Mask side-effects are related to gender in long-term CPAP: results from the InterfaceVent real-life study.

BACKGROUND

Over the past three decades, our understanding of sleep apnea in women has advanced, revealing disparities in pathophysiology, diagnosis, and treatment compared to men. However, no real-life study to date has explored the relationship between mask-related side effects (MRSEs) and gender in the context of long-term CPAP.

METHODS

The InterfaceVent-CPAP study is a prospective real-life cross-sectional study conducted in an apneic adult cohort undergoing at least 3 months of CPAP with unrestricted mask-access (34 different masks, no gender specific mask series). MRSE were assessed by the patient using visual analog scales (VAS).

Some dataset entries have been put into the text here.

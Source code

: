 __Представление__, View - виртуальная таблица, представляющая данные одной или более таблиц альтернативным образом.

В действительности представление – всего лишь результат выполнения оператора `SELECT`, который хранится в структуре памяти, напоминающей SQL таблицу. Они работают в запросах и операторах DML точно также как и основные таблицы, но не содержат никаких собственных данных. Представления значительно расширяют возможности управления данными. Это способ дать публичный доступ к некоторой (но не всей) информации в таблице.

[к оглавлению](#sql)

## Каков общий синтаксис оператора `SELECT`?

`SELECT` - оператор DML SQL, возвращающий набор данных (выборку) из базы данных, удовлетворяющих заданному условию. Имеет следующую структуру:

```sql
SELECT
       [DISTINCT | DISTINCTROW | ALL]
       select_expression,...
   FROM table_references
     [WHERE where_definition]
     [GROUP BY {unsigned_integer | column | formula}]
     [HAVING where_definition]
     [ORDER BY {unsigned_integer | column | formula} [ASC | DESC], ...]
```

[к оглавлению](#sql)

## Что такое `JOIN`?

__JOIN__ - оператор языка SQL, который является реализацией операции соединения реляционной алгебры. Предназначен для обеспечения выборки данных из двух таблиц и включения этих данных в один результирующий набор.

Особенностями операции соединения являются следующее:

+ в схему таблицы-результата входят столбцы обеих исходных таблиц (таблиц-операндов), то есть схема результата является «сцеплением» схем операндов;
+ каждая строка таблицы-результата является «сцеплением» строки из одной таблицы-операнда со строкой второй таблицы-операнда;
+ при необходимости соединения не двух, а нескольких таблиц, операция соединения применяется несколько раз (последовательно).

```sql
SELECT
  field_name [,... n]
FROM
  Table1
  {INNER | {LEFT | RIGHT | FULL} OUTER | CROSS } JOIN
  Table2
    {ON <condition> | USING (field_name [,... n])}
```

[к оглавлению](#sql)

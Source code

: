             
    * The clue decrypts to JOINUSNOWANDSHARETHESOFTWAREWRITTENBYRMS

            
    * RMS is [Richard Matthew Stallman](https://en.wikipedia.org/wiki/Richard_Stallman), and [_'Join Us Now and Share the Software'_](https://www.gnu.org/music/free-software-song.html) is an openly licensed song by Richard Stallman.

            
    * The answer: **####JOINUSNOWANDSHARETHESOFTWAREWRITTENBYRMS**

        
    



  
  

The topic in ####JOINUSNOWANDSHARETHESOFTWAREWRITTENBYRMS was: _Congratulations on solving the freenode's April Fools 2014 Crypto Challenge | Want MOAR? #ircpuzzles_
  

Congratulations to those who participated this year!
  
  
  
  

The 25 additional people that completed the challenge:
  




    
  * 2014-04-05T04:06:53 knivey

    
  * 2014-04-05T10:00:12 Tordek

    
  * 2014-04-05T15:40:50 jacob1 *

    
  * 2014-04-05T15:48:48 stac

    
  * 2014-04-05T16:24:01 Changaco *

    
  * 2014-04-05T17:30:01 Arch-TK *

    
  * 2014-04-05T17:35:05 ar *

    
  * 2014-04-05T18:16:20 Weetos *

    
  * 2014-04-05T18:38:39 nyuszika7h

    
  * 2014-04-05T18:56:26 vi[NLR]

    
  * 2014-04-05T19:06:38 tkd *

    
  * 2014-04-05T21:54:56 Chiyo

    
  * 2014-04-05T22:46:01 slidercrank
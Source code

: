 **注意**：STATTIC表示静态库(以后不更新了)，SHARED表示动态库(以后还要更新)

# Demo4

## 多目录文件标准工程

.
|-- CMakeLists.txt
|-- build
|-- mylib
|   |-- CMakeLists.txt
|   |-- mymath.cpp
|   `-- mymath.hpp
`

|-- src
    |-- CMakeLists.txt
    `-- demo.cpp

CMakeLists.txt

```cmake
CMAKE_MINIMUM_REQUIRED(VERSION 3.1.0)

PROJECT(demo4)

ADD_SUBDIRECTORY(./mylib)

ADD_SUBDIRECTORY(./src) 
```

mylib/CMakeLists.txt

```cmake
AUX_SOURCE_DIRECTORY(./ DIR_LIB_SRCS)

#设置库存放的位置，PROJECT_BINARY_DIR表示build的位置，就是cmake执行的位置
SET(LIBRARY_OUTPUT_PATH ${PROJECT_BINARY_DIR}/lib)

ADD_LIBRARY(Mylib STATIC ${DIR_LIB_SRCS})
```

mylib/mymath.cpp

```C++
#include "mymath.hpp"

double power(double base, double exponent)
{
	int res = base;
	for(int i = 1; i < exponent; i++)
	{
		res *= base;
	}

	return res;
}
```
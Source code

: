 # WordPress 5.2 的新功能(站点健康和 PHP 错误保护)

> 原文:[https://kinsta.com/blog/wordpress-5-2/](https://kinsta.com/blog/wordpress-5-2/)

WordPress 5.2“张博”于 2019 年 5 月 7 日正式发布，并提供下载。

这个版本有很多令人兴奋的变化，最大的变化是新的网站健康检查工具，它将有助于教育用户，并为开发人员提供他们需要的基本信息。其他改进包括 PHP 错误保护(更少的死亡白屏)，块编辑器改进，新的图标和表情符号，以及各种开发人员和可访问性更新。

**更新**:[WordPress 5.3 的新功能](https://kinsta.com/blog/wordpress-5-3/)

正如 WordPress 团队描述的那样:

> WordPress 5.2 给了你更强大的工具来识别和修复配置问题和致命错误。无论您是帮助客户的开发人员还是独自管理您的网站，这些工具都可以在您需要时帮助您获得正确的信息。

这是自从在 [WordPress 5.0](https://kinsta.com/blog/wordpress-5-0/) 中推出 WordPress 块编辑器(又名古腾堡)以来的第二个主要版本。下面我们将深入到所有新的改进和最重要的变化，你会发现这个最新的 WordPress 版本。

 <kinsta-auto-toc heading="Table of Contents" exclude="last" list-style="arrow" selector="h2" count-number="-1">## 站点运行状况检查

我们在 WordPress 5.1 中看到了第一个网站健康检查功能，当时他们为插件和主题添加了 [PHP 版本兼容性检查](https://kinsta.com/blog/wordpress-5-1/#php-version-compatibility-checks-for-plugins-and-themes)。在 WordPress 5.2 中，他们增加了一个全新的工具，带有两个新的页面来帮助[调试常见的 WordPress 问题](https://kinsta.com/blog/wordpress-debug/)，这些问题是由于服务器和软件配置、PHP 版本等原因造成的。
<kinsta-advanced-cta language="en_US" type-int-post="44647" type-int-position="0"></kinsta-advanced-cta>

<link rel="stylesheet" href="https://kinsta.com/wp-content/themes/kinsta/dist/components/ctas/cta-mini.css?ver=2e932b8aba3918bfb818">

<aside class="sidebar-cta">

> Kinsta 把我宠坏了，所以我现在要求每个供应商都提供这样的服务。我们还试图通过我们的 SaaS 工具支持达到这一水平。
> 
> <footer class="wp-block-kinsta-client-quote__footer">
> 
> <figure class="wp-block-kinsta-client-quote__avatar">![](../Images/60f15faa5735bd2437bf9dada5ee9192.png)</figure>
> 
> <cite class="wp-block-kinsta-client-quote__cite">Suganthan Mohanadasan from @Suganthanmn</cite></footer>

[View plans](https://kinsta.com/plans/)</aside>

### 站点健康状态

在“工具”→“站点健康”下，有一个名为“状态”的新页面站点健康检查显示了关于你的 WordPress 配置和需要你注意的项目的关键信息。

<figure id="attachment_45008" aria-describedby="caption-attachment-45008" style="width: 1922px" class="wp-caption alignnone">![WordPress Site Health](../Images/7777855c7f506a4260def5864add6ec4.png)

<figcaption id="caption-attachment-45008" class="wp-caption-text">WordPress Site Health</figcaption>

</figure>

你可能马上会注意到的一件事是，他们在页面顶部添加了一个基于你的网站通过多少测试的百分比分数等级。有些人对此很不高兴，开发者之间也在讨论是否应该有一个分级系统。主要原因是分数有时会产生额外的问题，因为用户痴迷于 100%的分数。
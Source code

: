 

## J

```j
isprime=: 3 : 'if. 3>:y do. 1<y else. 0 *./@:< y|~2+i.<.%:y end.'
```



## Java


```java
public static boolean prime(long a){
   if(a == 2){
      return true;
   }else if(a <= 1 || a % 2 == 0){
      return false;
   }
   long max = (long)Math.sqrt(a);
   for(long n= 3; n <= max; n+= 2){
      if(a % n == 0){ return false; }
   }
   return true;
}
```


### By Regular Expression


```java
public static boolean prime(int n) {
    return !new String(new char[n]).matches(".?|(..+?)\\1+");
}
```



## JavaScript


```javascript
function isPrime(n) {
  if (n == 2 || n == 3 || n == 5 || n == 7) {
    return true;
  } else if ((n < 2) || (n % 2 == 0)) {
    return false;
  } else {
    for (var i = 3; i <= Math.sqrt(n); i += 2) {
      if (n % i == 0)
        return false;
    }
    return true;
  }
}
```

CPAP-non-adherence was defined as a mean CPAP-usage of less than 4 h per day. The primary objective of this ancillary study was to investigate the impact of gender on the prevalence of MRSEs reported by the patient. Secondary analyses assessed the impact of MRSEs on CPAP-usage and CPAP-non-adherence depending on the gender.

RESULTS

A total of 1484 patients treated for a median duration of 4.4 years (IQ: 2.0-9.7) were included in the cohort, with women accounting for 27.8%. The prevalence of patient-reported mask injury, defined as a VAS score ≥ 5 (p = 0.021), was higher in women than in men (9.6% versus 5.3%). For nasal pillow masks, the median MRSE VAS score for dry mouth was higher in women (p = 0.039). For oronasal masks, the median MRSE VAS score for runny nose was higher in men (p = 0.039). Multivariable regression analyses revealed that, for both women and men, dry mouth was independently and negatively associated with CPAP-usage, and positively associated with CPAP-non-adherence.

CONCLUSION

In real-life patients treated with long-term CPAP, there are gender differences in patient reported MRSEs. In the context of personalized medicine, these results suggest that the design of future masks should consider these gender differences if masks specifically for women are developed. However, only dry mouth, a side effect not related to mask design, impacts CPAP-usage and non-adherence.

TRIAL REGISTRATION

INTERFACEVENT IS REGISTERED WITH CLINICALTRIALS.GOV (NCT03013283).FIRST REGISTRATION DATE IS 2016-12-23.